BELLEVUE, Wash. -- The Washington State Department of Transportation says taxpayers are getting a good bang for their buck on the six-mile long 520 bridge replacement project. It’s the biggest mega-project ever in the state of Washington. With nearly 15 years of planning and a budget of $4.65 billion, it outpaces other transportation projects such as replacing the Alaskan Way Viaduct and the new Tacoma Narrows Bridge.
The finding by the KING 5 Investigators shocked commuters and even those who’ve worked on the design: that nearly $400 million has already been spent before any significant construction.
"I'd be lying to you if when I came onto this project that I thought it would be a decade later before we'd get to construction," Dave Dye, WSDOT Deputy Secretary said. "You just don't wander into these projects without the full knowledge up front that you've got to spend a very substantial amount of money before you can turn dirt. And, fortunately, we're turning dirt."
The dirt being turned is in Aberdeen. Construction is underway there to build the facility that will build the giant floating bridge pontoons. WSDOT has spent $125 million on early construction, land purchases to make way for the highway and on tolling.
But the bulk of tax dollars have been spent on planning. For 15 years, a long list of consultants has collected millions for technical work and community outreach. Billing records obtained by KING 5 show some consultants make over $200 an hour.
Dye says using consultants was a strategic decision made by WSDOT to get the best outcomes.
"The public has gotten their money's worth in all of the work that we've had provided by our contractors and consultants," Dye said.
With any job, time is money. And the 520 bridge replacement project timing derailed early on.
In 2001, after already studying the project for four years, WSDOT put out these messages for the public: a final design should be in place by winter of 2002. Construction begins mid-2004 if funding is available.

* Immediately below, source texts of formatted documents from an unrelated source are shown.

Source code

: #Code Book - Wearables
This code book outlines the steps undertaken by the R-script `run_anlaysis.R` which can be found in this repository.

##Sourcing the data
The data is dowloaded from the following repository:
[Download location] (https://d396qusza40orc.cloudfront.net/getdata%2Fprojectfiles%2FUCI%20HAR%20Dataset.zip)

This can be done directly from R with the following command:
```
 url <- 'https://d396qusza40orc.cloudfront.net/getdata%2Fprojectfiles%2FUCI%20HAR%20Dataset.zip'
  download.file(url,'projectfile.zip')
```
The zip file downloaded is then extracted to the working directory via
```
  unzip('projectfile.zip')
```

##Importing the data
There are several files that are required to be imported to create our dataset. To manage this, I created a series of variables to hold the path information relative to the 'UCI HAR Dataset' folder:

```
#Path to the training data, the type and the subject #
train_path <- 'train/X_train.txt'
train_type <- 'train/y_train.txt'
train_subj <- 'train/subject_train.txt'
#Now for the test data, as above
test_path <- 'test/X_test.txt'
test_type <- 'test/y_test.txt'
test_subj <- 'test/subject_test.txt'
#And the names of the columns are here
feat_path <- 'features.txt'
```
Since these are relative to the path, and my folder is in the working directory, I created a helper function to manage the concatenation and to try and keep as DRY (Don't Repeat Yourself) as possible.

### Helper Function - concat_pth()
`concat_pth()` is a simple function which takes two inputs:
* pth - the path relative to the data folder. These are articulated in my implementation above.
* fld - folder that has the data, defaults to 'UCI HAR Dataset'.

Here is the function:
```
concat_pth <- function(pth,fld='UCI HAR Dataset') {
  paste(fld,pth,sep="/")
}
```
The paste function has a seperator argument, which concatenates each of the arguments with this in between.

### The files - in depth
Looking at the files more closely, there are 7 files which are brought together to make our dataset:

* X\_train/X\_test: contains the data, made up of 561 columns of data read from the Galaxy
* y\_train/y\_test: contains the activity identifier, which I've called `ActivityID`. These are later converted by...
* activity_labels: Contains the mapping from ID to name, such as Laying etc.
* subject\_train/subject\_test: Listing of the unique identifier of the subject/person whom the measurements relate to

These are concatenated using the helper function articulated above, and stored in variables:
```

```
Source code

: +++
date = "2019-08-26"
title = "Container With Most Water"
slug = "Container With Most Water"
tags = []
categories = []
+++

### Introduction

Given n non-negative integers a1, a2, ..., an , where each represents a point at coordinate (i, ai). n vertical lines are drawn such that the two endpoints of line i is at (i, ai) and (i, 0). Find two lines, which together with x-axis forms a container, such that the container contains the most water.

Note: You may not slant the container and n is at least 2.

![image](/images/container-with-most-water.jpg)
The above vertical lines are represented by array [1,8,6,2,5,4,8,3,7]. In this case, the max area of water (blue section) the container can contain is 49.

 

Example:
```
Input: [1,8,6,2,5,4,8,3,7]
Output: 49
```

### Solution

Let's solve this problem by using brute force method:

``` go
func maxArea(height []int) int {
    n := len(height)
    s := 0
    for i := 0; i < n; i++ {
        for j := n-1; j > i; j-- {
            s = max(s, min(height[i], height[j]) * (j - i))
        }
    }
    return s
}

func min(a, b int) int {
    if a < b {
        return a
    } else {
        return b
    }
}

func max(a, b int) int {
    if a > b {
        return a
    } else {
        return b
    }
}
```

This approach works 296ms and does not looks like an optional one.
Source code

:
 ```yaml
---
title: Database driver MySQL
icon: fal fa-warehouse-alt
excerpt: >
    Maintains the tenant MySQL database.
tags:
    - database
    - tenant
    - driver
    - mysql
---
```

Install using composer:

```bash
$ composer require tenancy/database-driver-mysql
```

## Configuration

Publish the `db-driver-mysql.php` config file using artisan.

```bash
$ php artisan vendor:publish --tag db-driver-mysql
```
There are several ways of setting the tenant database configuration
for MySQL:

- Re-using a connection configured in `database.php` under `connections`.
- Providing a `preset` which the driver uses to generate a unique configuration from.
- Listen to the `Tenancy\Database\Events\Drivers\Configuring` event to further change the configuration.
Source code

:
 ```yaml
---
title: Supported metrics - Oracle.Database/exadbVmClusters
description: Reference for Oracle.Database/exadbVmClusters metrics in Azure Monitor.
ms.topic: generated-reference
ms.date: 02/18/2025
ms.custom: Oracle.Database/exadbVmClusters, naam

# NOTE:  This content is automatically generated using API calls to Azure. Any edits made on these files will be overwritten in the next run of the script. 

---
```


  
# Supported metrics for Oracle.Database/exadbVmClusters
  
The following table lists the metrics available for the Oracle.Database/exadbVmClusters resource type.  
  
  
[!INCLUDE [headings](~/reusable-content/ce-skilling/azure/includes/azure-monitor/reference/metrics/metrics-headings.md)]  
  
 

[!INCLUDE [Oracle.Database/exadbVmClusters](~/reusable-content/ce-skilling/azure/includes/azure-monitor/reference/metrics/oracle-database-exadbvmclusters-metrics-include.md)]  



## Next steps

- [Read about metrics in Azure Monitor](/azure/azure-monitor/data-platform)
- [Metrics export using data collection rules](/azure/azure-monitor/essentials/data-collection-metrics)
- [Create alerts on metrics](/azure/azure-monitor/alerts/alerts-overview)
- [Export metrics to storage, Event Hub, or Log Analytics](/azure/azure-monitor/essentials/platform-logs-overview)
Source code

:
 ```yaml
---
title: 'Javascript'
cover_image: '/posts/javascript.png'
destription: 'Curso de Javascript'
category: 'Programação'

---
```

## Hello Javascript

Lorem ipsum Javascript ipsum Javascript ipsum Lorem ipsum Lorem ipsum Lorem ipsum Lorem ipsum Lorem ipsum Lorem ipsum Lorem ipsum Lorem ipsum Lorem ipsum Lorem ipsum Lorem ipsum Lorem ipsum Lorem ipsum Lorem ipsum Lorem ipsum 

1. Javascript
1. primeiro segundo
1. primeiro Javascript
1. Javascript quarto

The project has never been fully funded, which delayed progress. But other factors, such as studying dead-end design options for years, took the project off track.
"This is a very, very complicated project in an area with many competing interests. There's a lot of evaluations, a lot of outreach, a lot of involvement, a lot of studies that have to be done - technical studies and environmental studies,” Dye said.
The most complicated interests are in Seattle. The University of Washington, the arboretum, environmental groups concerned with wetlands and fish, and well-heeled neighborhoods such as Montlake and Capitol Hill have all advocated for their preferred designs for years. The debate dragged on and on trying to come to a consensus.
The city has spent $1.36 million on design and local impact studies throughout the process.
"We really try to make everybody happy and it’s just not possible always to make everybody happy. Sometimes you really have to make decisions,” Seattle City Council President Richard Conlin said.
Conlin says state leadership was lacking by not setting better goals and a deadline.
"I think the leadership really needed to come from the state; the state legislature and the Department of Transportation. It would have been great if they would have defined the project more clearly as to what it is that they wanted to do and set themselves a deadline," said Conlin.
WSDOT defended the time spent.
"It's really common with these big projects around the country to spend the kind of time it takes. They're very large, they're very complicated (projects). It just takes a lot of time to get through the required steps to get to where we are today,” said Dye.
More time, more money
As time passed, cost estimates for the entire project grew dramatically.
According to the Federal Highway Administration (FHWA), accurate cost estimates are essential for sound decision making and to maintain the public's trust.
“If the cost estimate isn’t well done and the costs keep increasing year to year, the public can easily get the perception that we aren’t managing our program well,” said King W. Gee, FHWA Associate Administrator for Infrastructure.
In 2005, state engineers estimated the current plan, which includes a six-lane highway with an interchange at Montlake, would cost $2.5 billion. In 2006, the state raised the estimate to $3.9 billion. At that time, WSDOT said they used overly optimistic inflation numbers. By 2008, the number skyrocketed to $4.65 billion, where it remains today.
The state said the adjustment was needed because the price of materials unexpectedly went up and some design features were added.
"One of the things that's really important for us is public trust and accountability. One of the ways you can gain that is by explaining that you don't know everything all of the time," said Dye.
One of the major items the state doesn't know about this project is how to pay for a huge chunk of it. WSDOT is $2 billion short to finish the work. Mostly likely that will mean tolling other roads or raising gas taxes.
Why replace the bridge at all? State engineers determined years ago that the 520 bridge across Lake Washington and the western span over Portage Bay in Seattle needed to be replaced for safety reasons. They’re vulnerable to earthquakes and wind storms.